Hujan deras di Sambas sebabkan sejumlah lokasi banjir

Hujan deras di Sambas sebabkan sejumlah lokasi banjir

Kondisi air yang menggenangi jalan di Pemangkat karena hujan deras dan air pasang besar. ANTARA/Galih.

Sejak sore kemarin dan tadi malam hujan deras, belum lagi air pasang besar
Pontianak (ANTARA) - Hujan deras yang mengguyur Kabupaten Sambas, Kalimantan Barat, sejak Rabu (18/11) ditambah kondisi pasang besar mengakibatkan sejumlah lokasi jalan dan rumah warga terendam banjir.

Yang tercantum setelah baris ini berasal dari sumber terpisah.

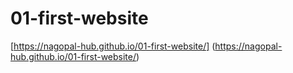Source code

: # 01-first-website
 
[https://nagopal-hub.github.io/01-first-website/]
(https://nagopal-hub.github.io/01-first-website/)
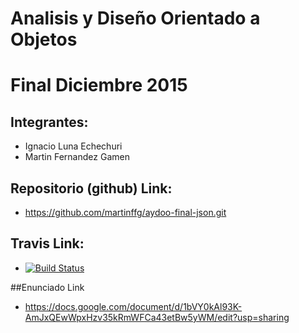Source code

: # Analisis y Diseño Orientado a Objetos
# Final Diciembre 2015

## Integrantes:
 
* Ignacio Luna Echechuri
* Martin Fernandez Gamen

## Repositorio (github)  Link:

* https://github.com/martinffg/aydoo-final-json.git

## Travis Link:
* [![Build Status](https://travis-ci.org/martinffg/aydoo-final-json.svg?branch=master)](https://travis-ci.org/martinffg/aydoo-final-json)

##Enunciado Link

* https://docs.google.com/document/d/1bVY0kAl93K-AmJxQEwWpxHzv35kRmWFCa43etBw5yWM/edit?usp=sharing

"Sejak sore kemarin dan tadi malam hujan deras. Belum lagi air pasang besar sehingga ada genangan air dan banjir," ujar Kepala Pelaksana Badan Penanggulangan Bencana Daerah (BPBD) Kabupaten Sambas, Yudi saat dihubungi di Sambas, Kamis.

Ia mencontohkan daerah yang terendam banjir yakni Desa Serindang, Kecamatan Tebas. Sejak malam tadi terjadi genangan banjir di jalan dan halaman rumah warga sekitar 30 - 40 cm.

Baca juga: Tim SAR cari dua pemain voli yang tenggelam di Sungai Sambas Besar

"Banjir di daerah tersebut selain karena hujan deras dan pasang besar juga ada kiriman air dari wilayah Kabupaten Bengkayang," katanya.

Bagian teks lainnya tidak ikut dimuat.